Form Recognizer is a service offering from Microsoft Azure that recognizes forms (or more generally documents with similar structure) and can automatically extract key/value pairs and tabular data. The tool comes with a few prebuilt models that recognizes sales receipts, business cards, invoices, identification documents such as passports or driver’s licenses. Please note that these prebuilt models were trained using samples from certain countries and certain parameters and won’t be able to recognize all types of documents in all cases. You can find more details on these parameters within the documentation. Your particular use-case may fit one of those prebuilt models but more than likely, the documents that you are dealing with are unique to your organization or industry. If that’s the case, Form Recognizer still got you covered. The API surface contains a set of endpoints that allow you to train the engine with your custom forms and build custom models. This training can be done in one of two ways:
- Unsupervised: You can feed the engine with a sample set of your documents and the AI will try to pick out the format and patterns from them and build a model based on that analysis.
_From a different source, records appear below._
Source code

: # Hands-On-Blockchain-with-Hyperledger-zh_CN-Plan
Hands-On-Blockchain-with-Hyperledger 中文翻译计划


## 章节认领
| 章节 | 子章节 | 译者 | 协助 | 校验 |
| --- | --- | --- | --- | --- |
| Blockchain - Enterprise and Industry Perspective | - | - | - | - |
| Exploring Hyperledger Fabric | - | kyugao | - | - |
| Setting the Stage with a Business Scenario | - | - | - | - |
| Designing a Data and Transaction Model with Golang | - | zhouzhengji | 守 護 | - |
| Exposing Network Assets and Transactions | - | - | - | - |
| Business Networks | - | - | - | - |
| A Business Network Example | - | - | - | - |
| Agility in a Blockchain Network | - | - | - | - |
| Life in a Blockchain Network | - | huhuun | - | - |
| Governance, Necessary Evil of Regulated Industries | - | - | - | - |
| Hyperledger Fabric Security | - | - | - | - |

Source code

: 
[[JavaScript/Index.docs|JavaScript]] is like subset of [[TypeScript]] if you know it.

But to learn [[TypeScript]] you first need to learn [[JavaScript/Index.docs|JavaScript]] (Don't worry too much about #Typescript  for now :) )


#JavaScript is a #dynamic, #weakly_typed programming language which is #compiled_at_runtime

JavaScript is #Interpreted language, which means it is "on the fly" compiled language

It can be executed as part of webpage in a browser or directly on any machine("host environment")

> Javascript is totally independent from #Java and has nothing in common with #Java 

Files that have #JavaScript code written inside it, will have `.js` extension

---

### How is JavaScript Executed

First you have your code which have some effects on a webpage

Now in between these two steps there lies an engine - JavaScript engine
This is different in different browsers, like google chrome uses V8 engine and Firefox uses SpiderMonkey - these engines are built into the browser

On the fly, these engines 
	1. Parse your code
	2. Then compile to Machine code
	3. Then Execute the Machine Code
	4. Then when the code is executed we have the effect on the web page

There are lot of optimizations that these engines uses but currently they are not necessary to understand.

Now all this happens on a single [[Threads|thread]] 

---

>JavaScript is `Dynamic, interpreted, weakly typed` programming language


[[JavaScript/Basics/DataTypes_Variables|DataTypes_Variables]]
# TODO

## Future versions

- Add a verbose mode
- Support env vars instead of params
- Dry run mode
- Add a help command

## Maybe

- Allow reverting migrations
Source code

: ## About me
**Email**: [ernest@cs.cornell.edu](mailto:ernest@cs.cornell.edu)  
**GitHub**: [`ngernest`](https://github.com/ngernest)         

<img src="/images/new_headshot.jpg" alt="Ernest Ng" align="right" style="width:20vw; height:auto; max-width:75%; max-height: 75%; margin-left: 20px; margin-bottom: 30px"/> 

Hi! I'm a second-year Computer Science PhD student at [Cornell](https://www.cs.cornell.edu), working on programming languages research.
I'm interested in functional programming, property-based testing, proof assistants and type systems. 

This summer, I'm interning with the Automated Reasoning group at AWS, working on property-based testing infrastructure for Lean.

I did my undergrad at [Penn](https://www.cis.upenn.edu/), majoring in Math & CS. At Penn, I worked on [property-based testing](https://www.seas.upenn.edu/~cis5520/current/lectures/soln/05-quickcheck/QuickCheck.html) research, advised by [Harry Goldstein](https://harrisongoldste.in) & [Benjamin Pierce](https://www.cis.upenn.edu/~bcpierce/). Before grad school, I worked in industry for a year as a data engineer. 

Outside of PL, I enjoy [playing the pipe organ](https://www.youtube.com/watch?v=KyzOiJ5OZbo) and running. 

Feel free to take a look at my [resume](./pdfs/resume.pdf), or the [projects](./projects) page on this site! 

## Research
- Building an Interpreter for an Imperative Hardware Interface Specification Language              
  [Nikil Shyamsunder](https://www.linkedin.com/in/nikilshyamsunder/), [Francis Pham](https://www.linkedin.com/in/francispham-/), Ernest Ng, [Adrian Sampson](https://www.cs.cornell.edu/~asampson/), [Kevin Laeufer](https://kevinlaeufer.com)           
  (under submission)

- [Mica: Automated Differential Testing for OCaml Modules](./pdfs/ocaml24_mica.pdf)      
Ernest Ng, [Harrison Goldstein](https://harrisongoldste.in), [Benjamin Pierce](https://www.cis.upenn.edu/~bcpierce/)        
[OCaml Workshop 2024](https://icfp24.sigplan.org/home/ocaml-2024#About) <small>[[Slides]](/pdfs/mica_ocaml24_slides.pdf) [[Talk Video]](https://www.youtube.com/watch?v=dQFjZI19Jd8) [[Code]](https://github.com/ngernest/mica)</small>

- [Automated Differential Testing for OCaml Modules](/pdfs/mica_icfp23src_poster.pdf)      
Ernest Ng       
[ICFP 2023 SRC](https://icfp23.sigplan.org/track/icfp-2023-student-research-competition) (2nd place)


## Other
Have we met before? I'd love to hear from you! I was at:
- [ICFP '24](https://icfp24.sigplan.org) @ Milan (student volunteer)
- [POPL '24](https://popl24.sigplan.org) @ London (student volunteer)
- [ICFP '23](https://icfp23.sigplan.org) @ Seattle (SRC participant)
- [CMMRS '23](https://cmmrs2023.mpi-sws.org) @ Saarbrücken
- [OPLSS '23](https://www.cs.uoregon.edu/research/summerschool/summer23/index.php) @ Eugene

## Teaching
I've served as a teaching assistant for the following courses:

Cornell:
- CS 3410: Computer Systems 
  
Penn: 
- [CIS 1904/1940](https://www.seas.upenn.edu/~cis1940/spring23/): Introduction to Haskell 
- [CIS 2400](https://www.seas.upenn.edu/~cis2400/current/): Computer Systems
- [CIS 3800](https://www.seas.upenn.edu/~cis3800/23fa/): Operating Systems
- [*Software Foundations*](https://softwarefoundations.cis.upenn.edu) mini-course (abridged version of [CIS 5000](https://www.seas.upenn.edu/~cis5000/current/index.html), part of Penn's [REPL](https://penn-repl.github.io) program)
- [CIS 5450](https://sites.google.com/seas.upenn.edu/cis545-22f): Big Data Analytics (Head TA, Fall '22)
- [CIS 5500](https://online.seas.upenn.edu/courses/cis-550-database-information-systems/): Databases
- Supervised: You can help the training engine by tagging the specific attributes in your sample documents which will likely lead to better results.
Microsoft has published a sample web app named the Form OCR Testing Tool (FOTT) where you can go try this service out. It’s located at Home – Form OCR Testing Tool (fott-2-1.azurewebsites.net).
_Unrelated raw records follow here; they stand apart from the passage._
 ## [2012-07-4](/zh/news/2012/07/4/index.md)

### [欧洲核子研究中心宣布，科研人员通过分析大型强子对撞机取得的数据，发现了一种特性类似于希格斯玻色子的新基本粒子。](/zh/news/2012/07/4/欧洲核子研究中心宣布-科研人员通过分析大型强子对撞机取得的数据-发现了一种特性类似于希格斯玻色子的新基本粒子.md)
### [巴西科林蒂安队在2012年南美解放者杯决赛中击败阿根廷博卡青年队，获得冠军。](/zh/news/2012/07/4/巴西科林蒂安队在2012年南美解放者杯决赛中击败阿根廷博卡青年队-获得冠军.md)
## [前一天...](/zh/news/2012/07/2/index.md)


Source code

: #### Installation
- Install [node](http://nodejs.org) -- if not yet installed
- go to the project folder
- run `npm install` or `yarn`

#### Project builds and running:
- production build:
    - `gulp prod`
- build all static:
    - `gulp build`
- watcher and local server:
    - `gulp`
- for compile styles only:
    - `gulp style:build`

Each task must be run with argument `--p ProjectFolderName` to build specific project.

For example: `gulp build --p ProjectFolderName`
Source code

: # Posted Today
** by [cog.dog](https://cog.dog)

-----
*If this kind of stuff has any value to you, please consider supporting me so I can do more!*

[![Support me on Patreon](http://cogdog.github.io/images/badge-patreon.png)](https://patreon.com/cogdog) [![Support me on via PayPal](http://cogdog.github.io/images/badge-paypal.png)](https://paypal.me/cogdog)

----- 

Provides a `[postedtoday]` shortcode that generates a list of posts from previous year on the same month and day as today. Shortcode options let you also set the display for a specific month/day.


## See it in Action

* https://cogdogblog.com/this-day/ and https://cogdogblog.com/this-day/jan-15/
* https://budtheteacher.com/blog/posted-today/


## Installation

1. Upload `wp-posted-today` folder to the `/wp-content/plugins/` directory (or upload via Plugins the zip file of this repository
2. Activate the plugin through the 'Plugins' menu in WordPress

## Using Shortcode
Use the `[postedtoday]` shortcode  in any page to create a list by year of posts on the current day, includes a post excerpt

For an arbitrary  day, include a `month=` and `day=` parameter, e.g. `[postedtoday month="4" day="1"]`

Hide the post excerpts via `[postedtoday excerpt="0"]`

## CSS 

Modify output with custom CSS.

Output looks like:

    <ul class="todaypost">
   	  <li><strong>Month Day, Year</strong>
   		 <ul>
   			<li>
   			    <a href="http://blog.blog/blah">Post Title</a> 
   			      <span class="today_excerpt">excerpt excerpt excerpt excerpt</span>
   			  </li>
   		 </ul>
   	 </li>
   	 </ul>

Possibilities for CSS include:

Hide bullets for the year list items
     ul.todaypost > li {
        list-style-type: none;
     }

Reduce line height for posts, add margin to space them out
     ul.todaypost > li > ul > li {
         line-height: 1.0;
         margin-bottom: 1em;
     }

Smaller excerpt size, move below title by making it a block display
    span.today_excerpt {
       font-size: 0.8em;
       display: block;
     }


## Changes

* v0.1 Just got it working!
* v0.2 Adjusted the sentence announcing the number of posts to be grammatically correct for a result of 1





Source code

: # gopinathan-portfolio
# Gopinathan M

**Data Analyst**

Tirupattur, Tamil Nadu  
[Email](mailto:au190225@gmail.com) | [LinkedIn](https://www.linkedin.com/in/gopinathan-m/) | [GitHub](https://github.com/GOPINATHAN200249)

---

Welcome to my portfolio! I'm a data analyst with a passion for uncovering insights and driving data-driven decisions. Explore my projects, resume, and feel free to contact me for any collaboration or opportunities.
At this website, you can try out your sample documents on one of the prebuilt models, have the engine try to automatically analyze the layout of your document and try to extract tables, text and labels and even allow you to create your own custom model. Below, I walk you through setting up the necessary Azure resources, connecting those resources up on the Form OCR Testing Tool website and then trying out all the different features of Form Recognizer.
Preliminary Setup (on Azure Portal)
Login to the Azure Portal. Click on “Create a new resource”, search for “Form Recognizer” and select it to provision a new instance.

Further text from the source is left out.